Work instruction: All of the data goes into your copy exactly as written. Images do not.

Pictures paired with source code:
^^^^^^^^^^^^^^^^

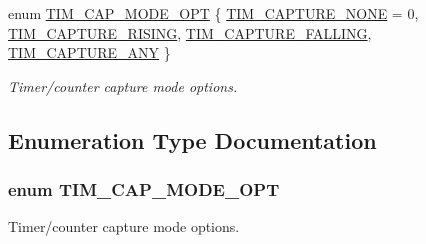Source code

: \begin{DoxyCompactItemize}
enum \hyperlink{group___t_i_m___public___types_ga3b003a826527b6a7d3d4dfa22613f121}{\-T\-I\-M\-\_\-\-C\-A\-P\-\_\-\-M\-O\-D\-E\-\_\-\-O\-P\-T} \{ \hyperlink{group___t_i_m___public___types_gga3b003a826527b6a7d3d4dfa22613f121a763b7daba98dba6a94ed60a3af8e92c2}{\-T\-I\-M\-\_\-\-C\-A\-P\-T\-U\-R\-E\-\_\-\-N\-O\-N\-E} =  0, 
\hyperlink{group___t_i_m___public___types_gga3b003a826527b6a7d3d4dfa22613f121a3881a441c6c767a9bd68adec426fdc9d}{\-T\-I\-M\-\_\-\-C\-A\-P\-T\-U\-R\-E\-\_\-\-R\-I\-S\-I\-N\-G}, 
\hyperlink{group___t_i_m___public___types_gga3b003a826527b6a7d3d4dfa22613f121aeabba1d19fd87d7f27991a847e0bbde9}{\-T\-I\-M\-\_\-\-C\-A\-P\-T\-U\-R\-E\-\_\-\-F\-A\-L\-L\-I\-N\-G}, 
\hyperlink{group___t_i_m___public___types_gga3b003a826527b6a7d3d4dfa22613f121a36bf6674eddb4a127ff8143423d85148}{\-T\-I\-M\-\_\-\-C\-A\-P\-T\-U\-R\-E\-\_\-\-A\-N\-Y}
 \}
\begin{DoxyCompactList}\small\item\em \-Timer/counter capture mode options. \end{DoxyCompactList}\end{DoxyCompactItemize}


\subsection{\-Enumeration \-Type \-Documentation}
\hypertarget{group___t_i_m___public___types_ga3b003a826527b6a7d3d4dfa22613f121}{
\subsubsection[{\-T\-I\-M\-\_\-\-C\-A\-P\-\_\-\-M\-O\-D\-E\-\_\-\-O\-P\-T}]{\setlength{\rightskip}{0pt plus 5cm}enum {\bf \-T\-I\-M\-\_\-\-C\-A\-P\-\_\-\-M\-O\-D\-E\-\_\-\-O\-P\-T}}}\label{group___t_i_m___public___types_ga3b003a826527b6a7d3d4dfa22613f121}


\-Timer/counter capture mode options. 

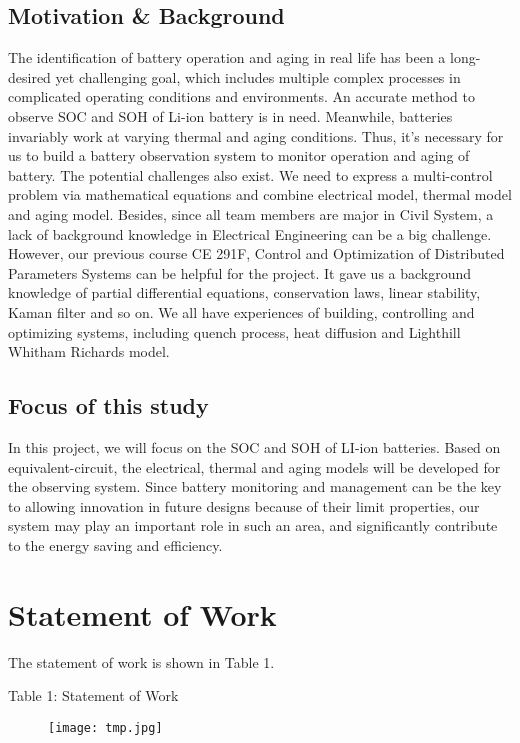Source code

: \documentclass[12pt]{article}
\begin{document}
\subsection{Motivation \& Background}
The identification of battery operation and aging in real life has been a long-desired yet challenging goal, which includes multiple complex processes in complicated operating conditions and environments. An accurate method to observe SOC and SOH of Li-ion battery is in need. Meanwhile, batteries invariably work at varying thermal and aging conditions. Thus, it’s necessary for us to build a battery observation system to monitor operation and aging of battery. The potential challenges also exist. We need to express a multi-control problem via mathematical equations and combine electrical model, thermal model and aging model. Besides, since all team members are major in Civil System, a lack of background knowledge in Electrical Engineering can be a big challenge. However, our previous course CE 291F, Control and Optimization of Distributed Parameters Systems can be helpful for the project. It gave us a background knowledge of partial differential equations, conservation laws, linear stability, Kaman filter and so on. We all have experiences of building, controlling and optimizing systems, including quench process,  heat diffusion and Lighthill Whitham Richards model.
\subsection{Focus of this study}
In this project, we will focus on the SOC and SOH of LI-ion batteries. Based on equivalent-circuit, the electrical, thermal and aging models will be developed for the observing system. Since battery monitoring and management can be the key to allowing innovation in future designs because of their limit properties, our system may play an important role in such an area, and significantly contribute to the energy saving and efficiency. 
\newpage
\section{Statement of Work}
The statement of work is shown in Table 1.
\begin{center}
Table 1: Statement of Work
\end{center}
\vspace{-23pt}
\begin{figure}[H]
	\centering
	\texttt{[image: tmp.jpg]}      
\end{figure}
\newpage
\end{document}
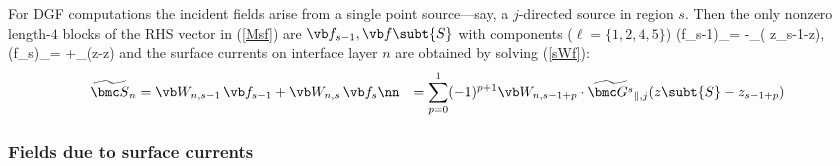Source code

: \documentclass[letterpaper]{article}
\renewcommand{\wt}{\widetilde}
\begin{document}
For DGF computations the incident fields arise from
a single point source---say, a $j$-directed source
in region $s$.
Then the only nonzero length-$4$ blocks of the RHS vector in
(\ref{Msf}) are $\vb f_{s-1}, \vb f\subt{S}$ with components
($\ell=\{1,2,4,5\}$)
 { \Big(\vb f_{s-1}\Big)_\ell = -\wt {\mc G_{\ell j}^{s}}_{\parallel}( z_{s-1}-z),
   \qquad
   \Big(\vb f_{s}\Big)_\ell   = +\wt {\mc G_{\ell j}^s}_{\parallel}(z-z)
 }
and the surface currents on interface layer $n$ are obtained
by solving (\ref{sWf}):
\begin{align}
 \wt{\bmc S}_n 
&= \vb W_{n,s-1} \, \vb f_{s-1} + \vb W_{n,s} \, \vb f_{s}
\nn
&= \sum_{p=0}^1 (-1)^{p+1} \vb W_{n,s-1+p}
    \cdot
    \wt{\bmc G^s}_{\parallel, j}(z\subt{S}-z_{s-1+p})
\label{SWG}
\end{align}

\subsubsection*{Fields due to surface currents}
\end{document}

^^^^^^^^^^^^^^^^

Worked solution:
Source code

: \begin{DoxyCompactItemize}
enum \hyperlink{group___t_i_m___public___types_ga3b003a826527b6a7d3d4dfa22613f121}{\-T\-I\-M\-\_\-\-C\-A\-P\-\_\-\-M\-O\-D\-E\-\_\-\-O\-P\-T} \{ \hyperlink{group___t_i_m___public___types_gga3b003a826527b6a7d3d4dfa22613f121a763b7daba98dba6a94ed60a3af8e92c2}{\-T\-I\-M\-\_\-\-C\-A\-P\-T\-U\-R\-E\-\_\-\-N\-O\-N\-E} =  0, 
\hyperlink{group___t_i_m___public___types_gga3b003a826527b6a7d3d4dfa22613f121a3881a441c6c767a9bd68adec426fdc9d}{\-T\-I\-M\-\_\-\-C\-A\-P\-T\-U\-R\-E\-\_\-\-R\-I\-S\-I\-N\-G}, 
\hyperlink{group___t_i_m___public___types_gga3b003a826527b6a7d3d4dfa22613f121aeabba1d19fd87d7f27991a847e0bbde9}{\-T\-I\-M\-\_\-\-C\-A\-P\-T\-U\-R\-E\-\_\-\-F\-A\-L\-L\-I\-N\-G}, 
\hyperlink{group___t_i_m___public___types_gga3b003a826527b6a7d3d4dfa22613f121a36bf6674eddb4a127ff8143423d85148}{\-T\-I\-M\-\_\-\-C\-A\-P\-T\-U\-R\-E\-\_\-\-A\-N\-Y}
 \}
\begin{DoxyCompactList}\small\item\em \-Timer/counter capture mode options. \end{DoxyCompactList}\end{DoxyCompactItemize}


\subsection{\-Enumeration \-Type \-Documentation}
\hypertarget{group___t_i_m___public___types_ga3b003a826527b6a7d3d4dfa22613f121}{
\subsubsection[{\-T\-I\-M\-\_\-\-C\-A\-P\-\_\-\-M\-O\-D\-E\-\_\-\-O\-P\-T}]{\setlength{\rightskip}{0pt plus 5cm}enum {\bf \-T\-I\-M\-\_\-\-C\-A\-P\-\_\-\-M\-O\-D\-E\-\_\-\-O\-P\-T}}}\label{group___t_i_m___public___types_ga3b003a826527b6a7d3d4dfa22613f121}


\-Timer/counter capture mode options. 

Source code

: \documentclass[12pt]{article}
\begin{document}
\subsection{Motivation \& Background}
The identification of battery operation and aging in real life has been a long-desired yet challenging goal, which includes multiple complex processes in complicated operating conditions and environments. An accurate method to observe SOC and SOH of Li-ion battery is in need. Meanwhile, batteries invariably work at varying thermal and aging conditions. Thus, it’s necessary for us to build a battery observation system to monitor operation and aging of battery. The potential challenges also exist. We need to express a multi-control problem via mathematical equations and combine electrical model, thermal model and aging model. Besides, since all team members are major in Civil System, a lack of background knowledge in Electrical Engineering can be a big challenge. However, our previous course CE 291F, Control and Optimization of Distributed Parameters Systems can be helpful for the project. It gave us a background knowledge of partial differential equations, conservation laws, linear stability, Kaman filter and so on. We all have experiences of building, controlling and optimizing systems, including quench process,  heat diffusion and Lighthill Whitham Richards model.
\subsection{Focus of this study}
In this project, we will focus on the SOC and SOH of LI-ion batteries. Based on equivalent-circuit, the electrical, thermal and aging models will be developed for the observing system. Since battery monitoring and management can be the key to allowing innovation in future designs because of their limit properties, our system may play an important role in such an area, and significantly contribute to the energy saving and efficiency. 
\newpage
\section{Statement of Work}
The statement of work is shown in Table 1.
\begin{center}
Table 1: Statement of Work
\end{center}
\vspace{-23pt}
\begin{figure}[H]
	\centering
	\texttt{[image: tmp.jpg]}      
\end{figure}
\newpage
\end{document}
Source code

: \documentclass[letterpaper]{article}
\renewcommand{\wt}{\widetilde}
\begin{document}
For DGF computations the incident fields arise from
a single point source---say, a $j$-directed source
in region $s$.
Then the only nonzero length-$4$ blocks of the RHS vector in
(\ref{Msf}) are $\vb f_{s-1}, \vb f\subt{S}$ with components
($\ell=\{1,2,4,5\}$)
 { \Big(\vb f_{s-1}\Big)_\ell = -\wt {\mc G_{\ell j}^{s}}_{\parallel}( z_{s-1}-z),
   \qquad
   \Big(\vb f_{s}\Big)_\ell   = +\wt {\mc G_{\ell j}^s}_{\parallel}(z-z)
 }
and the surface currents on interface layer $n$ are obtained
by solving (\ref{sWf}):
\begin{align}
 \wt{\bmc S}_n 
&= \vb W_{n,s-1} \, \vb f_{s-1} + \vb W_{n,s} \, \vb f_{s}
\nn
&= \sum_{p=0}^1 (-1)^{p+1} \vb W_{n,s-1+p}
    \cdot
    \wt{\bmc G^s}_{\parallel, j}(z\subt{S}-z_{s-1+p})
\label{SWG}
\end{align}

\subsubsection*{Fields due to surface currents}
\end{document}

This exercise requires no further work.